ACN ha partecipato a Cyber Europe 2026

ACN Cyber Europe 2026

Sommario

Conclusa con successo l’esercitazione Cyber Europe 2026 che ha simulato molteplici attacchi cyber su larga scala agli operatori dei trasporti ferroviari e marittimi europei per testare la capacità di reazione dell’ecosistema di gestione delle crisi cyber.

Organizzata dall’ENISA, l’Agenzia europea per la sicurezza cibernetica, l’iniziativa rappresenta la più grande esercitazione cyber organizzata in Europa. L’esercitazione, che simulava in maniera assolutamente realistica un’ondata di attacchi cibernetici a danni di infrastrutture critiche di dimensione nazionale, è stata giocata su uno scenario in cui si verificavano in tutt’Europa numerosi eventi cibernetici tali da prefigurare situazioni di crisi a livello europeo con ripercussioni multi-dominio.

I Numeri di Cyber Europe 2026 e il Ruolo dell’Italia con ACN

L’esercitazione biennale ha riunito quest’anno circa 800 player.

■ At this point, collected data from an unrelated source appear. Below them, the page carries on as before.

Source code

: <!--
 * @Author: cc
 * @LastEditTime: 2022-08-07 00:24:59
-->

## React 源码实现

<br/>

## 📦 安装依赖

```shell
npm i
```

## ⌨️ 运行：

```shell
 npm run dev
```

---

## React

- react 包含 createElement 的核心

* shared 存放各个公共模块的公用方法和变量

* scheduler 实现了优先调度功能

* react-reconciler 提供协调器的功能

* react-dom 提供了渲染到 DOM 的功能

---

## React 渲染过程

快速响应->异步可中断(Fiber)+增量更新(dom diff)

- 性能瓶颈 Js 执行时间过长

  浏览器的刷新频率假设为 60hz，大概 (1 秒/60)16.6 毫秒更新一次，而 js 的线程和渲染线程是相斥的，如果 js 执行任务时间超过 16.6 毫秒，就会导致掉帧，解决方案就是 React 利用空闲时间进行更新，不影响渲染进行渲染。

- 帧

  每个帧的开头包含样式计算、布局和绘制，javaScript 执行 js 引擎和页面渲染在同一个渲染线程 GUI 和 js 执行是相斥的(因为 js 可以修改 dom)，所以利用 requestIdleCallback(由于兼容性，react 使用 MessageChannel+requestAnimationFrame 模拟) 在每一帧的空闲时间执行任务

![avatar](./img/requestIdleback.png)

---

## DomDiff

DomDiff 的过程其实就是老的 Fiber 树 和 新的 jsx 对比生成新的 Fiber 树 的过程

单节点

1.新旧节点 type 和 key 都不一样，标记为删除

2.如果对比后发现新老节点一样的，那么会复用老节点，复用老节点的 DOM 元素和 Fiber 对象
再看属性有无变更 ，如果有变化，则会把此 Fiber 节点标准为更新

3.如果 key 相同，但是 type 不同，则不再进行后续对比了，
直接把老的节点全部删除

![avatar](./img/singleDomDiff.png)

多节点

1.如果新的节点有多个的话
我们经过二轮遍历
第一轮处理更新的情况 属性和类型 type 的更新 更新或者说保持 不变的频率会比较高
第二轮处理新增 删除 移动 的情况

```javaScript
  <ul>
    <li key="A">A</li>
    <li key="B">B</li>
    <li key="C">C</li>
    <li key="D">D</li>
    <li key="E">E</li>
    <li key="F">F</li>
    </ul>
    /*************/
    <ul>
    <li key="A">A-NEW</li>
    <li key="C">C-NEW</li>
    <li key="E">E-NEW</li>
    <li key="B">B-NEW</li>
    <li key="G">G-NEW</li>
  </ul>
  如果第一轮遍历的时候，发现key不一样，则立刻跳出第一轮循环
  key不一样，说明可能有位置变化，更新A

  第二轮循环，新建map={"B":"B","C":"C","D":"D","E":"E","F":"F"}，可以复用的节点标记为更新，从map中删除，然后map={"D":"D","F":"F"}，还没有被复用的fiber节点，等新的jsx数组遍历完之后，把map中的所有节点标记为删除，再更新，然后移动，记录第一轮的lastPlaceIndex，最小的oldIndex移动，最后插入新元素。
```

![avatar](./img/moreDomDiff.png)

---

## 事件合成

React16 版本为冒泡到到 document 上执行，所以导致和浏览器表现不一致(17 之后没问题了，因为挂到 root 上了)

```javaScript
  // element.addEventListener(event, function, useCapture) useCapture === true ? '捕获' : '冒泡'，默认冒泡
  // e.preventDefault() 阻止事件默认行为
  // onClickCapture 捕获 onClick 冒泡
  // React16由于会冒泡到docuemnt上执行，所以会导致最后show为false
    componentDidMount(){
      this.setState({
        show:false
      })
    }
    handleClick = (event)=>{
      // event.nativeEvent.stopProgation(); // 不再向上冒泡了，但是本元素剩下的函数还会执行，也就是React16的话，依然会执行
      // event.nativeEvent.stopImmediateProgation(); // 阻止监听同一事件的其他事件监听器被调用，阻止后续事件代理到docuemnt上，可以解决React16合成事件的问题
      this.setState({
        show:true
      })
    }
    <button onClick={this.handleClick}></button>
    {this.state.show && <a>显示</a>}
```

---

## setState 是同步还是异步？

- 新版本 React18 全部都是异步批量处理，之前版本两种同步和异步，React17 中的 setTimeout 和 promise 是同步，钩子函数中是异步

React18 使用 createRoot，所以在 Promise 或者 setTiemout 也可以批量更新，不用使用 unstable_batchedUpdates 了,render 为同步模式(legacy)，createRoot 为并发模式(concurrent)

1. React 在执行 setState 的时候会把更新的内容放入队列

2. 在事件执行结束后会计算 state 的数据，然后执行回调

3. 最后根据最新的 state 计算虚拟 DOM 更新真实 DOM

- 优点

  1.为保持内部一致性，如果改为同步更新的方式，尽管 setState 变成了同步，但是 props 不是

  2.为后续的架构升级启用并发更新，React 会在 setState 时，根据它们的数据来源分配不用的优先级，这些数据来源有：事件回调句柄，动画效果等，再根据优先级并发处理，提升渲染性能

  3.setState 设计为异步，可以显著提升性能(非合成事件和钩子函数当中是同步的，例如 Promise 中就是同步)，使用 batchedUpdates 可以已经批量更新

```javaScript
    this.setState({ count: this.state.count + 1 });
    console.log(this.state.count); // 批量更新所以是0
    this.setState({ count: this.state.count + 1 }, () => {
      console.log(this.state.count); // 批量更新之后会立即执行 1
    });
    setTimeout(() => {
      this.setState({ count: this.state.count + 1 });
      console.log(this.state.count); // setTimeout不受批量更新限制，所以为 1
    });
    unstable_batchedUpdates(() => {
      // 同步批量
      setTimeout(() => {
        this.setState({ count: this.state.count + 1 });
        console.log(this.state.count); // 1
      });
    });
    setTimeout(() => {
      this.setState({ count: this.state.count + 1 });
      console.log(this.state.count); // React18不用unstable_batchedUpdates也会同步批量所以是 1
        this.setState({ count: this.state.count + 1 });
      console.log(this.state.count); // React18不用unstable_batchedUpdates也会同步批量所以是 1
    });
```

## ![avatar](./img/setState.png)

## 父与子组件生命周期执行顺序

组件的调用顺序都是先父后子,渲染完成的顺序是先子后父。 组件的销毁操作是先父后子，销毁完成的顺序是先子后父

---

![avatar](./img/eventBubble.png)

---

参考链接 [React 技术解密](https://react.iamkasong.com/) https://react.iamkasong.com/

A livello nazionale, oltre ad ACN, che ha coordinato la pianificazione delle attività insieme al Ministero delle Infrastrutture e dei Trasporti, hanno partecipato 21 infrastrutture critiche nei due settori interessati.

L’edizione 2026 è stata molto importante perché ha consentito di testare il nuovo quadro dell’Unione per la gestione delle crisi di cibersicurezza (“Cybersecurity Blueprint”) che fornisce orientamenti per la risposta coordinata agli incidenti di cibersicurezza su vasta scala e alle crisi informatiche.

Testato il Nuovo “Cybersecurity Blueprint” dell’UE

In tale contesto, oltre che a livello nazionale con la sua unità operativa CSIRT Italia, l’Agenzia ha giocato esercitando il suo ruolo in tutte le sue componenti coinvolte: nelle reti di gestione crisi cyber europee (CSIRTs Network e EU-CyCLONe), in qualità di SPOC NIS, per l’eventuale attivazione del meccanismo di Riserva dell’UE e per le funzioni di competenza in ambito Horizontal Working Party on Cyber Issues.

Inoltre l’ACN, in qualità di Leader di uno specifico gruppo di lavoro interno alla rete EU-CyCLONe, ha definito le modalità di partecipazione della rete a livello europeo, esercitata in questa occasione per la prima volta in tutte le sue componenti, in stretto raccordo con ENISA.

La valenza pratica dell’esercitazione risiede nel fatto di aver individuato come palestra d’addestramento uno degli ambienti più sensibili ed esposti alla minaccia cyber la cui evoluzione risente anche delle tensioni geopolitiche in atto.

Coordinamento e Continuità Operativa contro le Minacce Geopolitiche

Durante l’esercitazione per evitare che un attacco su larga scala potesse paralizzare l’economia europea e destabilizzare l’equilibrio politico, le parti interessate hanno dovuto coordinare rapidamente le loro azioni e risposte.

Lavorando insieme, i giocatori hanno affinato le proprie capacità di coordinamento e gestione delle crisi per affrontare le sfide poste dagli scenari avanzati e garantire la continuità aziendale di fronte a una crisi.

Prossimi Passi: Analisi dei Risultati e Report ENISA

Le esercitazioni sono parte integrante della Strategia per la cybersicurezza nazionale 2022 – 2026, che prevede, alla misura #38, periodiche esercitazioni interministeriali, anche in ambito Perimetro, che riguardano aspetti tecnici e operativi di gestione di eventi o crisi con profili di cybersicurezza.

Dopo l’esercizio verrà condotta un’analisi dei processi e dei risultati per ottenere informazioni sui punti deboli individuati. I risultati saranno inclusi nel rapporto successivo per fornire indicazioni e suggerimenti migliorare sia l’esercizio che per rafforzare la resilienza del settore energetico dell’UE.